» **Work to be completed**:
Scan the listing below and copy every line holding "investor".

» **The input**:

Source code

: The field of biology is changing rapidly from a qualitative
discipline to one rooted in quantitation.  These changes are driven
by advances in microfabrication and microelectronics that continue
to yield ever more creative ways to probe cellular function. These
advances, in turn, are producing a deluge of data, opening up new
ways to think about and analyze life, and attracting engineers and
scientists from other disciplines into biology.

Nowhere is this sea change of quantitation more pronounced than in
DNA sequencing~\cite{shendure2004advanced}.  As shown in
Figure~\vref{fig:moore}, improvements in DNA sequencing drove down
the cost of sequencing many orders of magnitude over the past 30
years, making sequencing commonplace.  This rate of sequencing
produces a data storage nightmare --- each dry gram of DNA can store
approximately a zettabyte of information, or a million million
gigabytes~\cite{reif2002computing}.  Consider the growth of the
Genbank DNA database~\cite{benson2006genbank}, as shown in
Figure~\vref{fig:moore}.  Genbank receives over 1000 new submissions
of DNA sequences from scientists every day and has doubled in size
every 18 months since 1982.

--

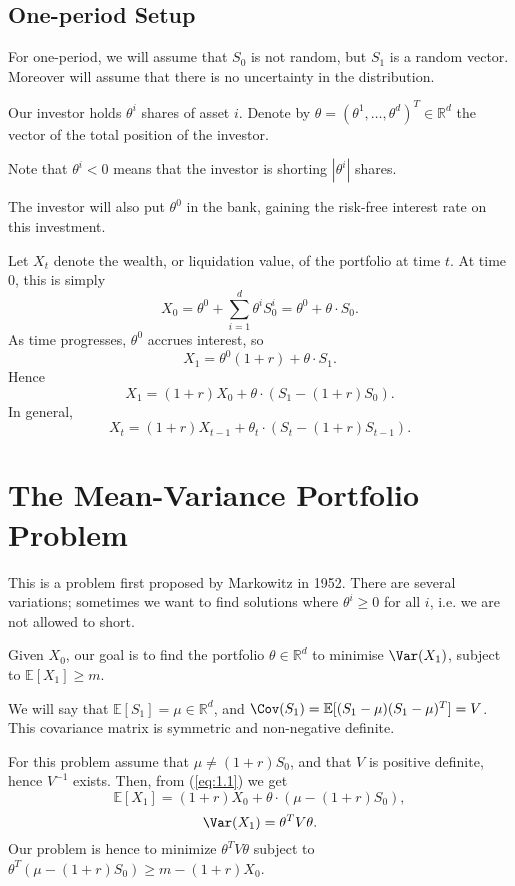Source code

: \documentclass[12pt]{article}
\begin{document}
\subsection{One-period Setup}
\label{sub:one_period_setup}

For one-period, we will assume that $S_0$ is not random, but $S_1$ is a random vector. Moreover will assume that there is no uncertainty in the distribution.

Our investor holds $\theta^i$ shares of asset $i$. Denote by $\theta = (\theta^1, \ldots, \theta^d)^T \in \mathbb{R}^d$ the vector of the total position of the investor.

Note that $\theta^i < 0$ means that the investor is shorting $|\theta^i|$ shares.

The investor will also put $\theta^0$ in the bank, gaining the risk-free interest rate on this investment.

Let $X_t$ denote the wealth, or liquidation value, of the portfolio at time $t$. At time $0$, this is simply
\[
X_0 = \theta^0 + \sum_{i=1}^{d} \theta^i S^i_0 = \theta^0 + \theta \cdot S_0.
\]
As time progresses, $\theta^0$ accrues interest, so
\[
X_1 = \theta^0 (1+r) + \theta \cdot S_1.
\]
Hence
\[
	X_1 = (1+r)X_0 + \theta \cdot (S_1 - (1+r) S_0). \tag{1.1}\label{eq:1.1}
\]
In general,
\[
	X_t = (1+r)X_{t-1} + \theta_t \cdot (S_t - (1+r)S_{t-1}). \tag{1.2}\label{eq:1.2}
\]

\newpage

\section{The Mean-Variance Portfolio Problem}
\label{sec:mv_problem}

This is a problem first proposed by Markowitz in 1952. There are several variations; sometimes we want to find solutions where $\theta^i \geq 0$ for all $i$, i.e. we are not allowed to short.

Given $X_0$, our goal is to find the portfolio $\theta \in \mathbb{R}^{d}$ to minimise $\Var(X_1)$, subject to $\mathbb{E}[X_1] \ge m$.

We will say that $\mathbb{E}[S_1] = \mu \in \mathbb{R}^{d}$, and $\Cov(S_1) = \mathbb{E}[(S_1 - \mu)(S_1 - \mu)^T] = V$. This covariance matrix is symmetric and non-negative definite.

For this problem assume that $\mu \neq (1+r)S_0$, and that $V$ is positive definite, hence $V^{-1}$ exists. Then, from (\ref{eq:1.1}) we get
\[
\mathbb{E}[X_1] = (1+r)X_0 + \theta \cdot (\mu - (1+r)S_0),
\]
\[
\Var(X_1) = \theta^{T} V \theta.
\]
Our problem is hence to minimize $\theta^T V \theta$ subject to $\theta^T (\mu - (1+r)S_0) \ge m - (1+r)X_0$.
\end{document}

--

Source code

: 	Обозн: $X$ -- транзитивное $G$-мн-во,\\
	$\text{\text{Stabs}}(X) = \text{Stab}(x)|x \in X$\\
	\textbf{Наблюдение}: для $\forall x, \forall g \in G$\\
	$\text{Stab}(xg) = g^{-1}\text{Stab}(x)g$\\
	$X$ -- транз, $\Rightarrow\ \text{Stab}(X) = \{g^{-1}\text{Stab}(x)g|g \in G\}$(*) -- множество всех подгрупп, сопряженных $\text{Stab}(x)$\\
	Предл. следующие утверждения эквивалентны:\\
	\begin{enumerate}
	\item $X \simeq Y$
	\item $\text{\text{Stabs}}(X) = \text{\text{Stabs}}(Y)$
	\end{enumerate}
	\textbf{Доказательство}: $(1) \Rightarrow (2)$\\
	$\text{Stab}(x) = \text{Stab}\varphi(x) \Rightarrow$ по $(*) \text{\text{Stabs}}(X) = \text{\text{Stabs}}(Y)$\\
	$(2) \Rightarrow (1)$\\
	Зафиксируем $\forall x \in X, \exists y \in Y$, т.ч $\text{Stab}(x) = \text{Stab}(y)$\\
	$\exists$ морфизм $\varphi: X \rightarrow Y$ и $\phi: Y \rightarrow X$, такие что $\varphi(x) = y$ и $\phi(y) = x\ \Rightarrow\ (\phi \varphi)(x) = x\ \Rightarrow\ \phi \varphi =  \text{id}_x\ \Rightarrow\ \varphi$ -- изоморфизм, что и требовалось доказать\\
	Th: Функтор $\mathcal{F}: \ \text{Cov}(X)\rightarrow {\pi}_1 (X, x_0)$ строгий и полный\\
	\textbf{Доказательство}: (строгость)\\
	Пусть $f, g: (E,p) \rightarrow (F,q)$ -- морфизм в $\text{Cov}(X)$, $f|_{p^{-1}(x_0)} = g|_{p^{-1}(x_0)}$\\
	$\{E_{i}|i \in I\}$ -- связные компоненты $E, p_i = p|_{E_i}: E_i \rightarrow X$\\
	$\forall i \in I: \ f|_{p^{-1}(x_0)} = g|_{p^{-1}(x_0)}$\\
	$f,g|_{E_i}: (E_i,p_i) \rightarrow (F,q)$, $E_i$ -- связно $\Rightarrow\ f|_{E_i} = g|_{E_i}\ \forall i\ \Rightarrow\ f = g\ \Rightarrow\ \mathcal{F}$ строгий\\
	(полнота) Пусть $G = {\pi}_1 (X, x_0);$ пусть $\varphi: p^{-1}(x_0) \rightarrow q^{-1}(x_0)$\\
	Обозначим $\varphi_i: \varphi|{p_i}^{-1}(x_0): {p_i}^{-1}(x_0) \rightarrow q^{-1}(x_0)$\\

» **Task output**:
Our investor holds $\theta^i$ shares of asset $i$. Denote by $\theta = (\theta^1, \ldots, \theta^d)^T \in \mathbb{R}^d$ the vector of the total position of the investor.
Note that $\theta^i < 0$ means that the investor is shorting $|\theta^i|$ shares.
The investor will also put $\theta^0$ in the bank, gaining the risk-free interest rate on this investment.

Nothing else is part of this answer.